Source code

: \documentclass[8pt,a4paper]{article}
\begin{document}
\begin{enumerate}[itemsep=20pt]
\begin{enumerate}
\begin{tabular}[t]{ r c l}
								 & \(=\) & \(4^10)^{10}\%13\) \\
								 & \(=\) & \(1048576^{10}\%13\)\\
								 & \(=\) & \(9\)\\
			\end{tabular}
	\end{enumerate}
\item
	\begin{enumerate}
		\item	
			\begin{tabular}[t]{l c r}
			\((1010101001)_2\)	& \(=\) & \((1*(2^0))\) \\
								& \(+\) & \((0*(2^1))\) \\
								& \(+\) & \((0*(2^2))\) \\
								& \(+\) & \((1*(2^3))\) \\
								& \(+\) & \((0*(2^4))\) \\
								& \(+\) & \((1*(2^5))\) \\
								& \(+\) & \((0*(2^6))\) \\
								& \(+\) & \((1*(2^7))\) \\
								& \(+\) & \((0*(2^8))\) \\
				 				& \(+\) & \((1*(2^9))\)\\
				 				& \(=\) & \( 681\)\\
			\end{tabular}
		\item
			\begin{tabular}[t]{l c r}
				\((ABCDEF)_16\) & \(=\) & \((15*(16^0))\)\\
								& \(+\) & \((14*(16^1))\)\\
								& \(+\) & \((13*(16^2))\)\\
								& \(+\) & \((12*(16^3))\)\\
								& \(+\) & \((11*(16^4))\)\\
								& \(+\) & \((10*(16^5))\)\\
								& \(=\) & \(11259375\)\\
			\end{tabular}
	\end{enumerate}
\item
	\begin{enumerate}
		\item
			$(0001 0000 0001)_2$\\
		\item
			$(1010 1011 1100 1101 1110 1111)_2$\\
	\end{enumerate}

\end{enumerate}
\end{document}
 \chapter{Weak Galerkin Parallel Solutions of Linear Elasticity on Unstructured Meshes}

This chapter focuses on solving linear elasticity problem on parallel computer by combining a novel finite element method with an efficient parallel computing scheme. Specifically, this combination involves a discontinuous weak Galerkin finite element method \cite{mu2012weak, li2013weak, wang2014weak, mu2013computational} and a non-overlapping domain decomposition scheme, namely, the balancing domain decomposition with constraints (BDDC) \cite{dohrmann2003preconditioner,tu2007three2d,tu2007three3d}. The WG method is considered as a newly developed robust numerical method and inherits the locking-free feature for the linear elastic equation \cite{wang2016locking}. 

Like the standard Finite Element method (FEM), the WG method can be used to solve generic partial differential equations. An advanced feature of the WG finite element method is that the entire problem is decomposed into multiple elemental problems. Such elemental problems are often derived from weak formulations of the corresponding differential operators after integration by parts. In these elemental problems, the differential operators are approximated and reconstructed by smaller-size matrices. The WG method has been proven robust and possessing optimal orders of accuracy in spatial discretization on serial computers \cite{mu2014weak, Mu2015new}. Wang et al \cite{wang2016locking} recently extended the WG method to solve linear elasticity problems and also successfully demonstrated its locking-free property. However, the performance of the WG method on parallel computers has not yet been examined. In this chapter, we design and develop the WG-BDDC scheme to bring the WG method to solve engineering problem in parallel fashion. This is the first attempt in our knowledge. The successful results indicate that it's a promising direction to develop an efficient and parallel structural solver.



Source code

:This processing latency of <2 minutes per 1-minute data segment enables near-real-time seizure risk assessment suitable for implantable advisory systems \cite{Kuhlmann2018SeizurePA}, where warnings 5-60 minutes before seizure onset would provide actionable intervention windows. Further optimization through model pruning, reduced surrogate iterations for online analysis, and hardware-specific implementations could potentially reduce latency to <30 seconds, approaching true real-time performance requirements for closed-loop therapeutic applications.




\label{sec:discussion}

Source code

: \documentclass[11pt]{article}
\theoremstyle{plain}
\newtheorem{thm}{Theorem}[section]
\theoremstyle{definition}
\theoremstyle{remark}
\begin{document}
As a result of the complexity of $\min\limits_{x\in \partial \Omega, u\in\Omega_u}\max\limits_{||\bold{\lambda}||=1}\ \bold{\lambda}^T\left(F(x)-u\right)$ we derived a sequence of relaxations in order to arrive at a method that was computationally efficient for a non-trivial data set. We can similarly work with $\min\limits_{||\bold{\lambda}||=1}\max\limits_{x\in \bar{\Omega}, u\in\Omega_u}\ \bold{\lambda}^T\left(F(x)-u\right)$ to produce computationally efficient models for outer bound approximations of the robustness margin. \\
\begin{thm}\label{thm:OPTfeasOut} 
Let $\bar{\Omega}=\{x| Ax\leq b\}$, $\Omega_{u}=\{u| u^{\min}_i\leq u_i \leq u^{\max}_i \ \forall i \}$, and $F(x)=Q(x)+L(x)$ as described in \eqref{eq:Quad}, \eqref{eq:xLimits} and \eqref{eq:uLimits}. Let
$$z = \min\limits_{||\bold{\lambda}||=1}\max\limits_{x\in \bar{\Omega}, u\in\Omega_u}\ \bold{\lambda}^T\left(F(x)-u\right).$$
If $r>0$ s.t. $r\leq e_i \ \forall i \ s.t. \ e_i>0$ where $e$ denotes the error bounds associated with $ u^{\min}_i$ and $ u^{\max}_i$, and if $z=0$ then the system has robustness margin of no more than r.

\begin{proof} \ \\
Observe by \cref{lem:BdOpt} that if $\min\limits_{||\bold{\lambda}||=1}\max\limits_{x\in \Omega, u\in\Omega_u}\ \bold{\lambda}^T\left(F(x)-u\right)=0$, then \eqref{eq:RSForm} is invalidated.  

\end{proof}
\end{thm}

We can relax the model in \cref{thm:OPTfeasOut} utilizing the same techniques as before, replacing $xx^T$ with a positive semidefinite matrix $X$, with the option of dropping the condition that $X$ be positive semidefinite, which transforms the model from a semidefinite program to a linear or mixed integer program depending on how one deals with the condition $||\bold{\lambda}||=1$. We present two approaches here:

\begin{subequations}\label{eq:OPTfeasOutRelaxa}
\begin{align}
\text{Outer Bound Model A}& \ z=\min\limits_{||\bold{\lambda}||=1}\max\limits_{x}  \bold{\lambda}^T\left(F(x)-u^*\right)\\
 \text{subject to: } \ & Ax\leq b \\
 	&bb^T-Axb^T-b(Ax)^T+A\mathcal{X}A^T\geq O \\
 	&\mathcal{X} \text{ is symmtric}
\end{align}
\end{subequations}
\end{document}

Try it.
Only a number is expected in reply: how many lines of the entries hold the word "then"?

Result of the task.
2